Look through the records below and give the number of lines holding the string "check", nothing more.

/---

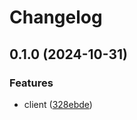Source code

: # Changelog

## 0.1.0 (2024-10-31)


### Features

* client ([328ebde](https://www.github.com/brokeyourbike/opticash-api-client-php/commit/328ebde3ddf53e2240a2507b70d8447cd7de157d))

\---
/---

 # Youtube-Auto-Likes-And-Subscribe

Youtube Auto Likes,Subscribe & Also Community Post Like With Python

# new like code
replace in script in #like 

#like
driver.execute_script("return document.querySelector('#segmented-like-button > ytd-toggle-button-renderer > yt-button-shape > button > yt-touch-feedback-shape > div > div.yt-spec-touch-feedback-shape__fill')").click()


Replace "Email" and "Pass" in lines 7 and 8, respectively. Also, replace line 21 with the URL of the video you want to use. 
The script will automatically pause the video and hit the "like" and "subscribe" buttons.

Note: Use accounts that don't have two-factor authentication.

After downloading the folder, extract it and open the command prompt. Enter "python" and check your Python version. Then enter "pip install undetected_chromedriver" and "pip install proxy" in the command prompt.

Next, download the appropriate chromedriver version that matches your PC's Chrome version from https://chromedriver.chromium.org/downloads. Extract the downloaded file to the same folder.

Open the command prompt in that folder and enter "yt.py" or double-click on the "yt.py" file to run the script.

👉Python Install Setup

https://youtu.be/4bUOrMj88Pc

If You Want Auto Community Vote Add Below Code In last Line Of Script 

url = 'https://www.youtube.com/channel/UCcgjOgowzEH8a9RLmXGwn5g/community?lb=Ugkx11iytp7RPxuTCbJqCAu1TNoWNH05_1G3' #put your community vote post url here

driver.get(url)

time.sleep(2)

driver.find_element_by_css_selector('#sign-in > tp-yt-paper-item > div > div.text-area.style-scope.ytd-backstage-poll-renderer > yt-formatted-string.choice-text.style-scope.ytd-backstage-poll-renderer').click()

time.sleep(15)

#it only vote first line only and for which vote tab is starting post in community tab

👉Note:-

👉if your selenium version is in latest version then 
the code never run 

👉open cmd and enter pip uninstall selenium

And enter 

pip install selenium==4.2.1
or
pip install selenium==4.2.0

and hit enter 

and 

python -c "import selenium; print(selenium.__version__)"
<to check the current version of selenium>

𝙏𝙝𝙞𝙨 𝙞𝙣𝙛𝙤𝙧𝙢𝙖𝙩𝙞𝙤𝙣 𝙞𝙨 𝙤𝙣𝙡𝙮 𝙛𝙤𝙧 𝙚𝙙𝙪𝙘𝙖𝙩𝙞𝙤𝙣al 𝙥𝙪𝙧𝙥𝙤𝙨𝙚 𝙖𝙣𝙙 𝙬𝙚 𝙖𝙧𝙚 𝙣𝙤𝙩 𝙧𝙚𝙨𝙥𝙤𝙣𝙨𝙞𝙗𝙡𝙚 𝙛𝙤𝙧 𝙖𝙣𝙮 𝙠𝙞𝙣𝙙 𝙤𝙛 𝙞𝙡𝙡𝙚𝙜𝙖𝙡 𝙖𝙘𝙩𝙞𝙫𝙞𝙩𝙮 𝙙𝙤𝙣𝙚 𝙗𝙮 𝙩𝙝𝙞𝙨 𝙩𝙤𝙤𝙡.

\---

> Answer section
2